Ce qui étonne le plus dans madame de Sévigné, c'est cette nature vive, passionnée, flexible, variable, apte à recevoir les impressions les plus opposées, à s'en laisser alternativement dominer. Femme du grand monde, elle y plaît, elle s'y plaît; son tourbillon l'amuse, elle est occupée de ce qui s'y passe; elle est attentive à ses travers, à ses ridicules, à ses modes, à ses caprices; agréablement flattée de tout ce qui est de bon goût, de bon ton; recherchant les beaux esprits, admirant les talents, aimant la comédie, la danse, les vers, la musique; se laissant aller avec une sorte d'entraînement à tout ce que peut donner de jouissance une société opulente, élégante et polie; puis tout à coup, une fois transportée dans son agreste domaine, devenue étrangère à tout cela, dégoûtée de tout cela, obsédée et ennuyée des nouvelles de cour[ [15] qui lui arrivent, et considérant comme une tâche pénible l'obligation de paraître s'intéresser au mariage du premier prince du sang, et d'être forcée de répondre et de lire les détails qu'on lui donne sur ce sujet; ne songeant plus qu'au plaisir de vivre tous les jours avec les siens sous un même toit, de lire les livres qu'elle aime, de broder, d'écrire à sa fille, de supputer les produits de ses terres, de planter, de cultiver, de braver pour cette besogne les intempéries de l'air et tous les inconvénients attachés aux travaux champêtres; de se promener sur ses coteaux sauvages et dans ses bois incultes, non sans la crainte d'être dévorée par les loups, non sans s'astreindre à se faire protéger par les fusils de quatre gardes-chasses, l'intrépide Beaulieu à leur tête[ [16].

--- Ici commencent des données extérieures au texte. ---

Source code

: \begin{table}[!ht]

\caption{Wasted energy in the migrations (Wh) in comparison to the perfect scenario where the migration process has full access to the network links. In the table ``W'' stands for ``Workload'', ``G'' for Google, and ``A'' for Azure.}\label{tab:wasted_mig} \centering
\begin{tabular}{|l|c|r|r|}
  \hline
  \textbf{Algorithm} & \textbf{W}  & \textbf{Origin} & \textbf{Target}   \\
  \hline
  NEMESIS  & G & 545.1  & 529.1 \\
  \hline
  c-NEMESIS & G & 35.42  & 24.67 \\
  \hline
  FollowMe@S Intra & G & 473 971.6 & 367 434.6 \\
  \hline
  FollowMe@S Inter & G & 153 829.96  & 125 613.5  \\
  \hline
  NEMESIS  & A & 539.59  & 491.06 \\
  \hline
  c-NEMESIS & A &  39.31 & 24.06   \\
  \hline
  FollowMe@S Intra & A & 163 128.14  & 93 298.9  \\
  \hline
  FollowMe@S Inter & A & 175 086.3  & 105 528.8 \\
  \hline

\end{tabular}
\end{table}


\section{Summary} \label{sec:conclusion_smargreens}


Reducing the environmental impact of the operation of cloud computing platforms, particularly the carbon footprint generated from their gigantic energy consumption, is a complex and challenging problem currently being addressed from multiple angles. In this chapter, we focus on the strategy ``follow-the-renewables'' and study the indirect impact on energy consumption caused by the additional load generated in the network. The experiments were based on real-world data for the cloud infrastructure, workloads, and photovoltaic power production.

Elle écrit à sa fille: «La compagnie que j'ai ici me plaît fort; notre abbé (l'abbé de Livry) est toujours admirable; mon fils et la Mousse s'accommodent fort bien de moi, et moi d'eux; nous nous cherchons toujours; et quand les affaires me séparent d'eux, ils sont au désespoir, et me trouvent ridicule de préférer un compte[ [17] de fermier aux contes de la Fontaine.»

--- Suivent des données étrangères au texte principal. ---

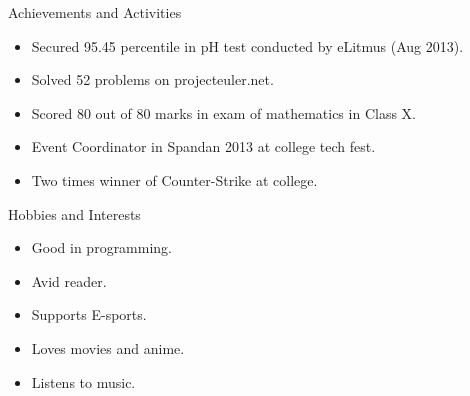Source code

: \documentclass[11pt,oneside]{article}
\newenvironment{ressection}[1]{
  \vspace{4pt}
	     {\fontfamily{phv}\selectfont\Large#1}
	     \begin{itemize}
	       \vspace{3pt}
}{
	     \end{itemize}
}
\newcommand{\resitem}[1]{
  \vspace{-4pt}
\item \begin{flushleft} #1 \end{flushleft}
}
\begin{document}

\begin{ressection}{Achievements and Activities}
  \resitem{Secured 95.45 percentile in pH test conducted by eLitmus (Aug 2013).}
  \resitem{Solved 52 problems on projecteuler.net.}
  \resitem{Scored 80 out of 80 marks in exam of mathematics in Class X.}
  \resitem{Event Coordinator in Spandan 2013 at college tech fest.}
  \resitem{Two times winner of Counter-Strike at college.}
\end{ressection}


\begin{ressection}{Hobbies and Interests}
  \resitem{Good in programming.}
  \resitem{Avid reader.}
  \resitem{Supports E-sports.}
  \resitem{Loves movies and anime.}
  \resitem{Listens to music.}
\end{ressection}
\end{document}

Le bon abbé examine ses baux, s'instruit sur la manière d'augmenter les revenus, soigne la construction de la chapelle; madame de Sévigné brode un devant d'autel[ [18]. Le baron de Sévigné l'avait remise en train de recommencer les lectures de sa jeunesse; il lui déclame de beaux vers; elle compose avec lui de jolies chansons qui obtiennent les éloges de madame de Grignan. Pour achever d'apprendre l'italien à la Mousse, madame de Sévigné relit avec lui le Tasse[ [19]. Lui, fait le catéchisme aux petits enfants[ [20]. Madame de Sévigné prétend qu'il n'aspire au salut que par curiosité, et pour mieux connaître ce qu'il en est sur les tourbillons de Descartes: enfin elle se rit de posséder chez elle trois abbés qui font admirablement leurs personnages, mais dont pas un, dit-elle, ne peut lui dire la messe, dont elle a besoin[ [21].

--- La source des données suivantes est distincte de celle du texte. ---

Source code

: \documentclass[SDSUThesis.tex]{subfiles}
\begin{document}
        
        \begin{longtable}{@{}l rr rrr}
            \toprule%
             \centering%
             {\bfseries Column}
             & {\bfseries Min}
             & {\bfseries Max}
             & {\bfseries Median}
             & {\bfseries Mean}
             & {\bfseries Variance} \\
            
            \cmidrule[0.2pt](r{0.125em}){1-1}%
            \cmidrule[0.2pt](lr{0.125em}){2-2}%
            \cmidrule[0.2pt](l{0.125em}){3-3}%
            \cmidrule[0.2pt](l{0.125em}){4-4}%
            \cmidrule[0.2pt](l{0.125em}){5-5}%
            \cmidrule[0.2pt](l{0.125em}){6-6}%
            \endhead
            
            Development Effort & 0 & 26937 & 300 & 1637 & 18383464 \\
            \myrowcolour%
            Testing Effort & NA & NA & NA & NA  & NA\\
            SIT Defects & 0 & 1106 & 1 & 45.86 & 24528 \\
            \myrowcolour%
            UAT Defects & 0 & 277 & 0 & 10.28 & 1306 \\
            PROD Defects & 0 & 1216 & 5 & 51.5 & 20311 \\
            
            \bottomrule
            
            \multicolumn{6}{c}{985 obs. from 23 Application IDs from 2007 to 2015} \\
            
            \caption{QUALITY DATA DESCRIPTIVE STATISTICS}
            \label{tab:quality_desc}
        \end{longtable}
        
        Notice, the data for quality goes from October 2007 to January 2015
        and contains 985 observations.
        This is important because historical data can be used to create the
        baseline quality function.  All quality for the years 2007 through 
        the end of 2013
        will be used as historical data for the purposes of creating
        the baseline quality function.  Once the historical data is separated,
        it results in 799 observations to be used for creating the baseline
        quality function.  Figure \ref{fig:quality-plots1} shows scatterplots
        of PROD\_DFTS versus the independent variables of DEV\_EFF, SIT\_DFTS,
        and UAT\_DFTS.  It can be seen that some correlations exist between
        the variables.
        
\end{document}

Tout cela est naturel: mais qu'après avoir reçu, la veille de son départ pour la Bretagne, les adieux de tous ses amis, dans un grand repas qui lui a été donné par Coulanges, la châtelaine des Rochers soit devenue tellement campagnarde qu'en parlant à sa fille de ce dîner, elle ne lui donne qu'une seule ligne[ [22]; que tant de personnes qui la chérissent, et la redemandent comme l'âme de leur cercle, comme une compagne charmante, comme une amie toujours sûre, ne lui inspirent jamais, pendant son séjour aux Rochers, une seule fois le regret de les avoir quittées; qu'elle ne soit sensible à une telle séparation que parce qu'elle lui ôte les moyens de donner à sa fille des nouvelles de Paris et de la cour, et de la priver pour sa correspondance de sujets qui peuvent l'intéresser et l'amuser, voilà ce qui étonne. Pilois, son jardinier[ [23], est devenu pour elle un être plus important que tous les beaux esprits et les grands personnages de l'hôtel de la Rochefoucauld. Elle préfère son bon sens, ses lumières, à tous les entretiens des courtisans, des académiciens et des alcôvistes. Elle ne le dirige pas dans ses travaux, elle les dirige avec lui. Elle marche dans les plus hautes herbes, et se mouille jusqu'aux genoux, pour l'aider dans ses alignements[ [24]; et lorsqu'en décembre le froid rigoureux a chassé d'auprès d'elle et ses hôtes et ses gens, elle reste courageusement avec Pilois; elle tient entre ses mains délicates, devenues robustes, l'arbre qu'il va planter, et qu'elle doit avec lui enfoncer en terre[ [25]. Une si complète transformation, une si grande métamorphose étonne et charme à la fois.